Restate every line below word for word, but drop each picture.

=====

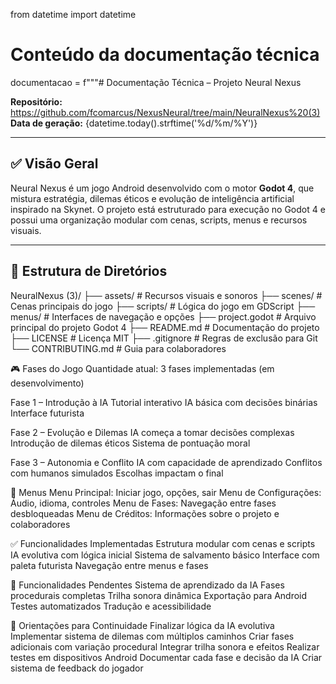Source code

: 
from datetime import datetime

# Conteúdo da documentação técnica
documentacao = f"""# Documentação Técnica – Projeto Neural Nexus

**Repositório:** https://github.com/fcomarcus/NexusNeural/tree/main/NeuralNexus%20(3)  
**Data de geração:** {datetime.today().strftime('%d/%m/%Y')}

---

## ✅ Visão Geral

Neural Nexus é um jogo Android desenvolvido com o motor **Godot 4**, que mistura estratégia, dilemas éticos e evolução de inteligência artificial inspirado na Skynet. O projeto está estruturado para execução no Godot 4 e possui uma organização modular com cenas, scripts, menus e recursos visuais.

---

## 📁 Estrutura de Diretórios

NeuralNexus (3)/
├── assets/           # Recursos visuais e sonoros
├── scenes/           # Cenas principais do jogo
├── scripts/          # Lógica do jogo em GDScript
├── menus/            # Interfaces de navegação e opções
├── project.godot     # Arquivo principal do projeto Godot 4
├── README.md         # Documentação do projeto
├── LICENSE           # Licença MIT
├── .gitignore        # Regras de exclusão para Git
└── CONTRIBUTING.md   # Guia para colaboradores

🎮 Fases do Jogo
Quantidade atual: 3 fases implementadas (em desenvolvimento)

Fase 1 – Introdução à IA
Tutorial interativo
IA básica com decisões binárias
Interface futurista

Fase 2 – Evolução e Dilemas
IA começa a tomar decisões complexas
Introdução de dilemas éticos
Sistema de pontuação moral

Fase 3 – Autonomia e Conflito
IA com capacidade de aprendizado
Conflitos com humanos simulados
Escolhas impactam o final

🧭 Menus
Menu Principal: Iniciar jogo, opções, sair
Menu de Configurações: Áudio, idioma, controles
Menu de Fases: Navegação entre fases desbloqueadas
Menu de Créditos: Informações sobre o projeto e colaboradores

✅ Funcionalidades Implementadas
Estrutura modular com cenas e scripts
IA evolutiva com lógica inicial
Sistema de salvamento básico
Interface com paleta futurista
Navegação entre menus e fases

🔧 Funcionalidades Pendentes
Sistema de aprendizado da IA
Fases procedurais completas
Trilha sonora dinâmica
Exportação para Android
Testes automatizados
Tradução e acessibilidade

📌 Orientações para Continuidade
Finalizar lógica da IA evolutiva
Implementar sistema de dilemas com múltiplos caminhos
Criar fases adicionais com variação procedural
Integrar trilha sonora e efeitos
Realizar testes em dispositivos Android
Documentar cada fase e decisão da IA
Criar sistema de feedback do jogador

=====

### WRITTEN ANSWER
Source code

: 
from datetime import datetime

# Conteúdo da documentação técnica
documentacao = f"""# Documentação Técnica – Projeto Neural Nexus

**Repositório:** https://github.com/fcomarcus/NexusNeural/tree/main/NeuralNexus%20(3)  
**Data de geração:** {datetime.today().strftime('%d/%m/%Y')}

---

## ✅ Visão Geral

Neural Nexus é um jogo Android desenvolvido com o motor **Godot 4**, que mistura estratégia, dilemas éticos e evolução de inteligência artificial inspirado na Skynet. O projeto está estruturado para execução no Godot 4 e possui uma organização modular com cenas, scripts, menus e recursos visuais.

---

## 📁 Estrutura de Diretórios

NeuralNexus (3)/
├── assets/           # Recursos visuais e sonoros
├── scenes/           # Cenas principais do jogo
├── scripts/          # Lógica do jogo em GDScript
├── menus/            # Interfaces de navegação e opções
├── project.godot     # Arquivo principal do projeto Godot 4
├── README.md         # Documentação do projeto
├── LICENSE           # Licença MIT
├── .gitignore        # Regras de exclusão para Git
└── CONTRIBUTING.md   # Guia para colaboradores

🎮 Fases do Jogo
Quantidade atual: 3 fases implementadas (em desenvolvimento)

Fase 1 – Introdução à IA
Tutorial interativo
IA básica com decisões binárias
Interface futurista

Fase 2 – Evolução e Dilemas
IA começa a tomar decisões complexas
Introdução de dilemas éticos
Sistema de pontuação moral

Fase 3 – Autonomia e Conflito
IA com capacidade de aprendizado
Conflitos com humanos simulados
Escolhas impactam o final

🧭 Menus
Menu Principal: Iniciar jogo, opções, sair
Menu de Configurações: Áudio, idioma, controles
Menu de Fases: Navegação entre fases desbloqueadas
Menu de Créditos: Informações sobre o projeto e colaboradores

✅ Funcionalidades Implementadas
Estrutura modular com cenas e scripts
IA evolutiva com lógica inicial
Sistema de salvamento básico
Interface com paleta futurista
Navegação entre menus e fases

🔧 Funcionalidades Pendentes
Sistema de aprendizado da IA
Fases procedurais completas
Trilha sonora dinâmica
Exportação para Android
Testes automatizados
Tradução e acessibilidade

📌 Orientações para Continuidade
Finalizar lógica da IA evolutiva
Implementar sistema de dilemas com múltiplos caminhos
Criar fases adicionais com variação procedural
Integrar trilha sonora e efeitos
Realizar testes em dispositivos Android
Documentar cada fase e decisão da IA
Criar sistema de feedback do jogador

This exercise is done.